Beowulf, Grendel, & Toni Morrison

Among the questions in the teaching groups that I follow on social media, I often see requests for an essay or short work to tie in with either Beowulf or Grendel. I want to share a short essay that analyzes Grendel by John Gardner, which many high school teachers are tasked with teaching. In her essay, “Grendel and His Mother,” Toni Morrison discusses good versus evil, conflict versus crisis, and spoken versus unspoken. She references the epic Beowulf also, but focuses mainly on the role of Grendel and his victims. She raises questions about the violence, the absence of a father and presence of a mother, and about a mother who is unnamed and cannot speak.

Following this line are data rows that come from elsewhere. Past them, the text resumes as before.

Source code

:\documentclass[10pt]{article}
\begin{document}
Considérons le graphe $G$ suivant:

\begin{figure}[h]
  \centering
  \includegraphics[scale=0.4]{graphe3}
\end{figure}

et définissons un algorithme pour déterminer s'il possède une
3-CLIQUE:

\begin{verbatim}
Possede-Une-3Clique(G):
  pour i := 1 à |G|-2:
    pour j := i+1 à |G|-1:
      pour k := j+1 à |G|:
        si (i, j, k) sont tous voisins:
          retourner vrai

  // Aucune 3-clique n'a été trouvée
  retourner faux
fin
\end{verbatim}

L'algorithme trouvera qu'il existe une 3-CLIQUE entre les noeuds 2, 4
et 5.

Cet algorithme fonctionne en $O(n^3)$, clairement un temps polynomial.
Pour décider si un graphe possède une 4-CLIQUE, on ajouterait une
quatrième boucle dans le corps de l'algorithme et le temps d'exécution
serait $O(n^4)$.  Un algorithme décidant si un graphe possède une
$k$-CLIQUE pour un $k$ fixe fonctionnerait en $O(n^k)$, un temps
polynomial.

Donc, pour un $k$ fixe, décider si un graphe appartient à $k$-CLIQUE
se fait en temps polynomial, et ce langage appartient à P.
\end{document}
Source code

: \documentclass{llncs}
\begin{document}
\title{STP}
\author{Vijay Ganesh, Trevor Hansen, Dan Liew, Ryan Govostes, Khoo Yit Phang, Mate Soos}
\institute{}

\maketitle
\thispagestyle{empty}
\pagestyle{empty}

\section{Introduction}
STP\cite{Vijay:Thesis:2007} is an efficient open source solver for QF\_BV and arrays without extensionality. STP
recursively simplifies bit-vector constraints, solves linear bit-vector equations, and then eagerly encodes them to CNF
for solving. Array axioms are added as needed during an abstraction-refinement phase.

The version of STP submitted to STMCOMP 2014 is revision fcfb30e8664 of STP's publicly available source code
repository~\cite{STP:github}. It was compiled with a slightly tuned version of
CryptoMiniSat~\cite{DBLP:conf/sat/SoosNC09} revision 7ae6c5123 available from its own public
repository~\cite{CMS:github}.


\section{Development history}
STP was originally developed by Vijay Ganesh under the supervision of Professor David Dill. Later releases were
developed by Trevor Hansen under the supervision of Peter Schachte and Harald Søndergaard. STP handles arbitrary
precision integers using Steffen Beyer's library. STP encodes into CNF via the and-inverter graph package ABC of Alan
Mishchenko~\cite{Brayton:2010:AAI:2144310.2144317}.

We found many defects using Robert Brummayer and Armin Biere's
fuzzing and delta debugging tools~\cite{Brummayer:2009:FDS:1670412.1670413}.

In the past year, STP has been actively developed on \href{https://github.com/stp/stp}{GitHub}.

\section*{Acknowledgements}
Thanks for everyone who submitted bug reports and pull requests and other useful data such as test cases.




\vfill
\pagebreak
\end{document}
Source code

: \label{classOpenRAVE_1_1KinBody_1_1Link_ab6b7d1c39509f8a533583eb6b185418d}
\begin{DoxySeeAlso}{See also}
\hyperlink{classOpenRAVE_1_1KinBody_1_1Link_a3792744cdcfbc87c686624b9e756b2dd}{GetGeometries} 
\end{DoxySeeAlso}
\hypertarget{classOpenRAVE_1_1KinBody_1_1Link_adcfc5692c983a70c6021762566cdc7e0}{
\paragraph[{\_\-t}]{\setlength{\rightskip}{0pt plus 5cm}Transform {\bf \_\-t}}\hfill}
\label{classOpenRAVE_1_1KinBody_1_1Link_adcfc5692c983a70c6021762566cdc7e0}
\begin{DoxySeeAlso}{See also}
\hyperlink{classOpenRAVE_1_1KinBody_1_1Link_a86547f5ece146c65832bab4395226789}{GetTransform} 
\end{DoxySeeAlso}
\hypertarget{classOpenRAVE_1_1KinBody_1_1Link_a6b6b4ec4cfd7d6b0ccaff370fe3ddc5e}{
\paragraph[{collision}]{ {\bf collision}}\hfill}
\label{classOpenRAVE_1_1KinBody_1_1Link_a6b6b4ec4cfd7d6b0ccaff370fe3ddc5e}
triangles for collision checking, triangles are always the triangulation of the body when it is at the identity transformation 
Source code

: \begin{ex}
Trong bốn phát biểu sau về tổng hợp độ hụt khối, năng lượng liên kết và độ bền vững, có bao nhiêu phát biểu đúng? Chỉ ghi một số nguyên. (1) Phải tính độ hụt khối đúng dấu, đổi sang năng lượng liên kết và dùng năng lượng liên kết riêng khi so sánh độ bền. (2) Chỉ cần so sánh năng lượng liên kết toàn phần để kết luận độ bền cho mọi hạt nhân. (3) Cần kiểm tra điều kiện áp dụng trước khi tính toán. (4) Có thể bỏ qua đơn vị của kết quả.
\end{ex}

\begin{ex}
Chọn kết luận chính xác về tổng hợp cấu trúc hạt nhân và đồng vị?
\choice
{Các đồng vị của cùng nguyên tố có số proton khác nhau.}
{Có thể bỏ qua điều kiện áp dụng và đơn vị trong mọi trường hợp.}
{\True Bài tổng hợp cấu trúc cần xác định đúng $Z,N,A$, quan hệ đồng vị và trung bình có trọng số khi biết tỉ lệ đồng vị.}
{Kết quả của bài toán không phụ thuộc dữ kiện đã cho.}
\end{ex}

I believe that her essay, while complex in thought and language, will provide students with a perspective of Grendel that they have not thought about.

Quotes from the essay:

“But what seemed never to trouble or worry them was who was Grendel and why had he placed them on his menu?”

“…evil has no father, but it should not come as a surprise that Grendel has a mother. In true folkloric epic fashion, the bearer of evil, of destruction is female.”

I do not have the rights to the essay, and so I am not sharing it here. The essay can be found in The Source of Self-Regard, Selected Essays, Speeches, and Meditations, by Toni Morrison; Vintage Books, 2019.